DESCRIPTION OF THE TASK. Up through the line that contains "Out | Issues |", retype the entries exactly, beginning at the very first line.

Segment Open

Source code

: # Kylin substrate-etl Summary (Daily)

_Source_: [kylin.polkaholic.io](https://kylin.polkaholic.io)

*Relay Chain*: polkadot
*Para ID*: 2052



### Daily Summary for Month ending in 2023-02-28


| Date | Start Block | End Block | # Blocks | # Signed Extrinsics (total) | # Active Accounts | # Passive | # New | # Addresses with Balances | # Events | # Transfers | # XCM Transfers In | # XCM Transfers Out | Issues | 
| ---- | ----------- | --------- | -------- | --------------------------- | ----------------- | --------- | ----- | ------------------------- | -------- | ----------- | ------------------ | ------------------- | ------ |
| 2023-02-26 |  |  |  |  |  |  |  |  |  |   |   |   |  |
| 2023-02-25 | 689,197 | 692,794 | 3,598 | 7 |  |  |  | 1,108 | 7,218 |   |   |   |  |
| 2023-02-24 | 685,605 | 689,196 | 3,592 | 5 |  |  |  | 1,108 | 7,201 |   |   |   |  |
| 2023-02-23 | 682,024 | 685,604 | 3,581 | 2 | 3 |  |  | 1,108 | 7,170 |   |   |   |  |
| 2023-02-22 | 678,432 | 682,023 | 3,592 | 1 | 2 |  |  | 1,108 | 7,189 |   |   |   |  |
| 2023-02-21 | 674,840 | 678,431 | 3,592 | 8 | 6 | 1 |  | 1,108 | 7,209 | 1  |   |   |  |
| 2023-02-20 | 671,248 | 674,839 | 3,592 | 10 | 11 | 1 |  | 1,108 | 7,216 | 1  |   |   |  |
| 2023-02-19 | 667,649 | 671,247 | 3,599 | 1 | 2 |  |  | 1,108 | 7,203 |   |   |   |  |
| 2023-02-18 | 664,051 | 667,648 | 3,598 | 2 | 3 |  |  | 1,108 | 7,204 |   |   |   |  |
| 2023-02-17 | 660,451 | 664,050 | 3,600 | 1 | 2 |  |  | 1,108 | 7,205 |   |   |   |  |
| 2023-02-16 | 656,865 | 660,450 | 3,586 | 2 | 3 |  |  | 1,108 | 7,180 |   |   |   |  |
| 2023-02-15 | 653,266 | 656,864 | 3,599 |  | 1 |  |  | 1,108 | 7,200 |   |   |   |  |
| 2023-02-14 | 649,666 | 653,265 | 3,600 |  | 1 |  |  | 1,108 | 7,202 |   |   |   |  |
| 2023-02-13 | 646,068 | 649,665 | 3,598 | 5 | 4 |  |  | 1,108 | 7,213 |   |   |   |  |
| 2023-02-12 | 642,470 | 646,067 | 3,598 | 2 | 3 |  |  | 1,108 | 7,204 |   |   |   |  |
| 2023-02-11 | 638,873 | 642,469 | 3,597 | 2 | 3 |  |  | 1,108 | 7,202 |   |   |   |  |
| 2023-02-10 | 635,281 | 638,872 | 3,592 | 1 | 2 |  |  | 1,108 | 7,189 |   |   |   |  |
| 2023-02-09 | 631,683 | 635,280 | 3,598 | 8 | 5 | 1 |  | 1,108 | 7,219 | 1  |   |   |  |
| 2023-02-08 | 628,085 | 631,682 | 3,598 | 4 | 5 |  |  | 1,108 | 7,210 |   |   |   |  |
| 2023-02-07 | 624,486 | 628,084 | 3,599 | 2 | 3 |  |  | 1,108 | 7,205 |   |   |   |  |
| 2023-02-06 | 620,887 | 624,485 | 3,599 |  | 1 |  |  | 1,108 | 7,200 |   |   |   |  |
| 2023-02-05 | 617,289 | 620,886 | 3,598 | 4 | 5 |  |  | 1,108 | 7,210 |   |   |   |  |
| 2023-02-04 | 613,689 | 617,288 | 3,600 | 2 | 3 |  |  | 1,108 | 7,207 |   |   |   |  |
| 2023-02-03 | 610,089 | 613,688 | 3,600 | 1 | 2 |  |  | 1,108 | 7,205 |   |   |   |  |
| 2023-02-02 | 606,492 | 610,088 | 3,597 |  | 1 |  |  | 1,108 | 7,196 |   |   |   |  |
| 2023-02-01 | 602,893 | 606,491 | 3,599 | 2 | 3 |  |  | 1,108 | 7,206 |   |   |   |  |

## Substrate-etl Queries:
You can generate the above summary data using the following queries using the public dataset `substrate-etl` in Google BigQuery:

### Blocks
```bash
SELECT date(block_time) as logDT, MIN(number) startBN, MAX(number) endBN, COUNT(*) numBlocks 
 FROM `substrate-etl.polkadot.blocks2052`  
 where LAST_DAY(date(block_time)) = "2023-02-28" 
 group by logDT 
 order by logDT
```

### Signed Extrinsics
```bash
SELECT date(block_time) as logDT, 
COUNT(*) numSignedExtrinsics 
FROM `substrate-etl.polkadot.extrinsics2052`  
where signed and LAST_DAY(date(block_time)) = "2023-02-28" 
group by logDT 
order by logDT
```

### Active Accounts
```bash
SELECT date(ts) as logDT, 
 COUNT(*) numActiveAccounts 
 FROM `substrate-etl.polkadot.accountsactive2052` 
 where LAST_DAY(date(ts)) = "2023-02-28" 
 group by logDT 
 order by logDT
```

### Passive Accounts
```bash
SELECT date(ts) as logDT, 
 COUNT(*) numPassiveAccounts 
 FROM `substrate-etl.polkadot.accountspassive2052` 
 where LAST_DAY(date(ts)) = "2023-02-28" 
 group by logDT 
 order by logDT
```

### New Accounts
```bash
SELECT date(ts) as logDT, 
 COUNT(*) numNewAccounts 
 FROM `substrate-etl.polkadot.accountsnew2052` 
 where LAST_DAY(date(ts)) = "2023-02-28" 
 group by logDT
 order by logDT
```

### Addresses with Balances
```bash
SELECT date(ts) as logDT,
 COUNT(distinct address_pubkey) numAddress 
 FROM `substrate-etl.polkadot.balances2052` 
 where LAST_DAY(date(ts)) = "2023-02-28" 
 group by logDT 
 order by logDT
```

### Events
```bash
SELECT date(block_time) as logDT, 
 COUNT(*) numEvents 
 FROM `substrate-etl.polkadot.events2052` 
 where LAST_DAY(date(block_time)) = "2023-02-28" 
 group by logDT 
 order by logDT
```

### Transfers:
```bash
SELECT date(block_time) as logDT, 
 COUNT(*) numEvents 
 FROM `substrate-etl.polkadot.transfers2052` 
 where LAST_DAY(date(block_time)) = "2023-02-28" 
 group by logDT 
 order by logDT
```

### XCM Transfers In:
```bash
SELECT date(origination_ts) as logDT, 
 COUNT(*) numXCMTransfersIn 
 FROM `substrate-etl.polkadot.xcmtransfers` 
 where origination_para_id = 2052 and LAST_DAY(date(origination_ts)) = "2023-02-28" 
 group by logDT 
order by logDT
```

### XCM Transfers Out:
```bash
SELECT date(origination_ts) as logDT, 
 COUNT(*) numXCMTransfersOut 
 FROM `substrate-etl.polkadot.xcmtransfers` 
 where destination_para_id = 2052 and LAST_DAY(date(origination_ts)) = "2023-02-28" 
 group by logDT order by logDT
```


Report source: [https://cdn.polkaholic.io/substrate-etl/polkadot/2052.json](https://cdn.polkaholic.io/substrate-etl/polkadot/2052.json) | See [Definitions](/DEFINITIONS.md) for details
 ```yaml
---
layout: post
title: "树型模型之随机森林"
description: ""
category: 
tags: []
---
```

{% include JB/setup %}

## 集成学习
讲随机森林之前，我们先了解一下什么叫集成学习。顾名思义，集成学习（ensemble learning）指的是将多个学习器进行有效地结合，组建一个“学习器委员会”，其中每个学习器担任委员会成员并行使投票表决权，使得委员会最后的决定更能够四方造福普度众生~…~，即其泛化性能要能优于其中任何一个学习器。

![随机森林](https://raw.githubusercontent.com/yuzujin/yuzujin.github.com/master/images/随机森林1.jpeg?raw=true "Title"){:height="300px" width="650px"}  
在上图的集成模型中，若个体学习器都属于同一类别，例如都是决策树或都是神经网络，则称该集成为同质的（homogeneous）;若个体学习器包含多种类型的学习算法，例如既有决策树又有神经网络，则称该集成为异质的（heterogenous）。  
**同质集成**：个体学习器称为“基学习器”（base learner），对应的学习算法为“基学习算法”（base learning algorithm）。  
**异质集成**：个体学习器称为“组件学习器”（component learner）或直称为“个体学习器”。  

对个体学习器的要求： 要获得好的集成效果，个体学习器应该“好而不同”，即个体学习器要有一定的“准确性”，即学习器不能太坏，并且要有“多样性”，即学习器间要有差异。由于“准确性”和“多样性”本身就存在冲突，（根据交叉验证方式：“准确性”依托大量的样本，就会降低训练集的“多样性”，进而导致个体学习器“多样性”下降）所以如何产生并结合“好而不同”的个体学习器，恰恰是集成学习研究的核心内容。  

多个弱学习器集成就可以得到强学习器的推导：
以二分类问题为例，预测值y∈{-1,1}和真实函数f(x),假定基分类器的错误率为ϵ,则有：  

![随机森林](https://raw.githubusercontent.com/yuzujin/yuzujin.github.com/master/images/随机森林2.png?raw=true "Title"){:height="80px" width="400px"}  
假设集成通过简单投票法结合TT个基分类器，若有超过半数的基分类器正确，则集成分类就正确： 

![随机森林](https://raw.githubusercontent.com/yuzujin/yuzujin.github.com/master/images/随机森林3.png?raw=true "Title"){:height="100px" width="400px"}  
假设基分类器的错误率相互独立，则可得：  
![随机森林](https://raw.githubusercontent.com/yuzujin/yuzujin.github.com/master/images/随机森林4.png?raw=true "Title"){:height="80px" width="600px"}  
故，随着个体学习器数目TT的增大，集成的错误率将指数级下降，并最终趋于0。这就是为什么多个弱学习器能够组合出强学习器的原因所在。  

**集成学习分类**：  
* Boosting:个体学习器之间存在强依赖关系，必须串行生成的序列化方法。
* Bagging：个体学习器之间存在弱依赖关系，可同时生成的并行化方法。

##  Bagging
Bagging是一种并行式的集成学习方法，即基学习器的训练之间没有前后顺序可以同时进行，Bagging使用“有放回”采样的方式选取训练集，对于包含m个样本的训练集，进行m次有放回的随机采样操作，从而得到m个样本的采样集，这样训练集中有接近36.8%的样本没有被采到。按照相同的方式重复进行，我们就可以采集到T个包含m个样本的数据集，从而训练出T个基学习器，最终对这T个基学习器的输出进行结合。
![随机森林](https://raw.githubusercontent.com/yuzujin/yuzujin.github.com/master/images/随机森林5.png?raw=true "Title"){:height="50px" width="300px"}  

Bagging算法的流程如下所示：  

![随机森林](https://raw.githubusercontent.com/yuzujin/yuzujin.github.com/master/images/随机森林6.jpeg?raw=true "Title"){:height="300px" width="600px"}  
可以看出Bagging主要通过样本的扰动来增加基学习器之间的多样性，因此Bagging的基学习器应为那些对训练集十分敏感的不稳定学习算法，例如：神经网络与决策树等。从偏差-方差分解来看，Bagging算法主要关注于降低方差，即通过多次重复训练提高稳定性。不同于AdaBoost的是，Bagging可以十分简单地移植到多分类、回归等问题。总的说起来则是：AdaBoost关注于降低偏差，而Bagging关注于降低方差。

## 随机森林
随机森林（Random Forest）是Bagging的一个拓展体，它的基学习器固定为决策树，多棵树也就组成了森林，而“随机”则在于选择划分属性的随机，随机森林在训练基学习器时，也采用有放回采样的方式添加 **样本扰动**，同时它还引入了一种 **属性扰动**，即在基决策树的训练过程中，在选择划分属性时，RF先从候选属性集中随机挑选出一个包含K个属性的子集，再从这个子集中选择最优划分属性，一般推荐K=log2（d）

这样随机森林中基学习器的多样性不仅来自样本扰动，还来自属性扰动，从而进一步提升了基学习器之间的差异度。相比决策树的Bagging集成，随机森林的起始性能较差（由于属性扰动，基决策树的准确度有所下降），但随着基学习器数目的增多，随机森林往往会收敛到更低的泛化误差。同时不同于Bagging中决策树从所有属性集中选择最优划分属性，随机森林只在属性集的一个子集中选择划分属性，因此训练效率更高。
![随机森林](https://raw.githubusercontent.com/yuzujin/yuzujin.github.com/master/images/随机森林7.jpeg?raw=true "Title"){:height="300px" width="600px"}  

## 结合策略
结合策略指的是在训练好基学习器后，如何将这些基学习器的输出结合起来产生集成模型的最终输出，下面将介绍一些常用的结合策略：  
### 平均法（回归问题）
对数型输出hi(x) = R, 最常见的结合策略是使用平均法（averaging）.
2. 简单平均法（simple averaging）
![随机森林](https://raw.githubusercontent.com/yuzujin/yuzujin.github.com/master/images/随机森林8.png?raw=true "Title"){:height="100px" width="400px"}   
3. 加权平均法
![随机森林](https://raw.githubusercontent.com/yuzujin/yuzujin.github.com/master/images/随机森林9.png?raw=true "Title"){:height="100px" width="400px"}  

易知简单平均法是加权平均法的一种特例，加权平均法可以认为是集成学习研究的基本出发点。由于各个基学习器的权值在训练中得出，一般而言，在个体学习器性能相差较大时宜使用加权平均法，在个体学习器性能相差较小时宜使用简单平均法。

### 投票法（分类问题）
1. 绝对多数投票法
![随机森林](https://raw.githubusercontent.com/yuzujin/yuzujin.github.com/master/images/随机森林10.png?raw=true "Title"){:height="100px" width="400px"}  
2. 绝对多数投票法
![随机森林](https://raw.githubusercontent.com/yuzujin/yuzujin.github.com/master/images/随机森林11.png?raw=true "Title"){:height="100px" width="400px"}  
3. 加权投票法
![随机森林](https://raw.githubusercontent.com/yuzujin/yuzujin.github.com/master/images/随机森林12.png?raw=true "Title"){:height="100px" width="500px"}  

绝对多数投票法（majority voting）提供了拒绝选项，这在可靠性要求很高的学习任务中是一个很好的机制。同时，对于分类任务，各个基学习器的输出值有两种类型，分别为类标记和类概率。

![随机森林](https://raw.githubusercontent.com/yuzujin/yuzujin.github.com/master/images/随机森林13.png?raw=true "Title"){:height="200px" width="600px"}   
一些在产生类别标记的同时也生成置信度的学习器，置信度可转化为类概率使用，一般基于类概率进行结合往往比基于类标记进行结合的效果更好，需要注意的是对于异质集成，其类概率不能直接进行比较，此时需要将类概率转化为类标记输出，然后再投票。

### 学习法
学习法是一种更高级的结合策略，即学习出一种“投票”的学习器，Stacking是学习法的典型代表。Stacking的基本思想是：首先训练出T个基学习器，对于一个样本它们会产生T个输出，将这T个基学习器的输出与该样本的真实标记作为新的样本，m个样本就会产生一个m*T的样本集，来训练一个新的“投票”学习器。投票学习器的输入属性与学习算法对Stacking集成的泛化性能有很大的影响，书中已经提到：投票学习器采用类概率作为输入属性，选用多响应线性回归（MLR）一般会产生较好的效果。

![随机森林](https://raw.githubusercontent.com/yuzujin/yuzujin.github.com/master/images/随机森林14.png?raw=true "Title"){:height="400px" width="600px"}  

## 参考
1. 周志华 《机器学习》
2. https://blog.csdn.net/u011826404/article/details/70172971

Segment Closed

REPLY TO THE TASK.
Source code

: # Kylin substrate-etl Summary (Daily)

_Source_: [kylin.polkaholic.io](https://kylin.polkaholic.io)

*Relay Chain*: polkadot
*Para ID*: 2052



### Daily Summary for Month ending in 2023-02-28


| Date | Start Block | End Block | # Blocks | # Signed Extrinsics (total) | # Active Accounts | # Passive | # New | # Addresses with Balances | # Events | # Transfers | # XCM Transfers In | # XCM Transfers Out | Issues | 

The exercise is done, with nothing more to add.